====== Supplied data

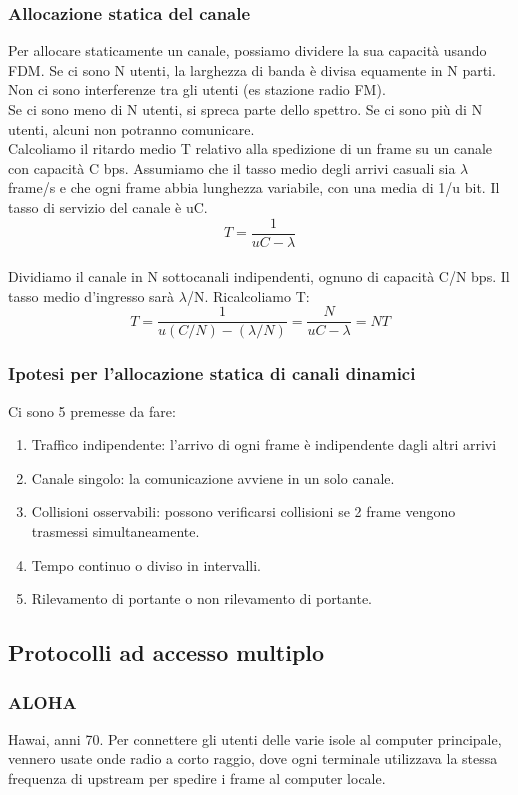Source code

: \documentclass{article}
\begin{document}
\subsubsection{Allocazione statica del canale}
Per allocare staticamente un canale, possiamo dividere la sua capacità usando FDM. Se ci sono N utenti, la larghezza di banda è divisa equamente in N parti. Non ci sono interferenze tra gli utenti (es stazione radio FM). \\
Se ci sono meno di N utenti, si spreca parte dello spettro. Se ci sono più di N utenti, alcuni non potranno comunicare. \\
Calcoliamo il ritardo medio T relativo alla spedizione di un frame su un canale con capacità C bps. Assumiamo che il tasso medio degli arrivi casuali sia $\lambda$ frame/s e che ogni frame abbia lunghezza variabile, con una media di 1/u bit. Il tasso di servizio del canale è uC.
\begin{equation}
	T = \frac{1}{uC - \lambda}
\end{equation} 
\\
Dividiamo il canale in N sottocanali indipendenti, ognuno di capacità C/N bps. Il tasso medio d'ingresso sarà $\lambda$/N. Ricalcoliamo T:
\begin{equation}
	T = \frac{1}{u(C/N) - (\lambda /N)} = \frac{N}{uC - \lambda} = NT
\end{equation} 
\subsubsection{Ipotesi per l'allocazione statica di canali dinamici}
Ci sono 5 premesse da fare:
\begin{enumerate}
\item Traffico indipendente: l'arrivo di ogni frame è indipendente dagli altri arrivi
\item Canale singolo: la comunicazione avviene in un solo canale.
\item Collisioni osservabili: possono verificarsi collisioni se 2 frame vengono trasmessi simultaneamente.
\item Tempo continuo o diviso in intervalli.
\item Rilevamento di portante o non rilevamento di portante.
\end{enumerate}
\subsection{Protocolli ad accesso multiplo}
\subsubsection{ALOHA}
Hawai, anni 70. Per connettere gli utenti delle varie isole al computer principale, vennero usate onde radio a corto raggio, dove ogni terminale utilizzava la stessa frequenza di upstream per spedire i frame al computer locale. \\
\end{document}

============
====== Supplied data

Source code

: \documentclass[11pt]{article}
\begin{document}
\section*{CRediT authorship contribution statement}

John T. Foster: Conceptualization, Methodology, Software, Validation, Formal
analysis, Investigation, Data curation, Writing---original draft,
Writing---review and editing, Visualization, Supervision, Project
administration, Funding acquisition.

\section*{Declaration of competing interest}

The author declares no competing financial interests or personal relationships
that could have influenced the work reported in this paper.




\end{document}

============

Where a line of the records contains the word "utenti", count it; state only the final tally.

Task result:
3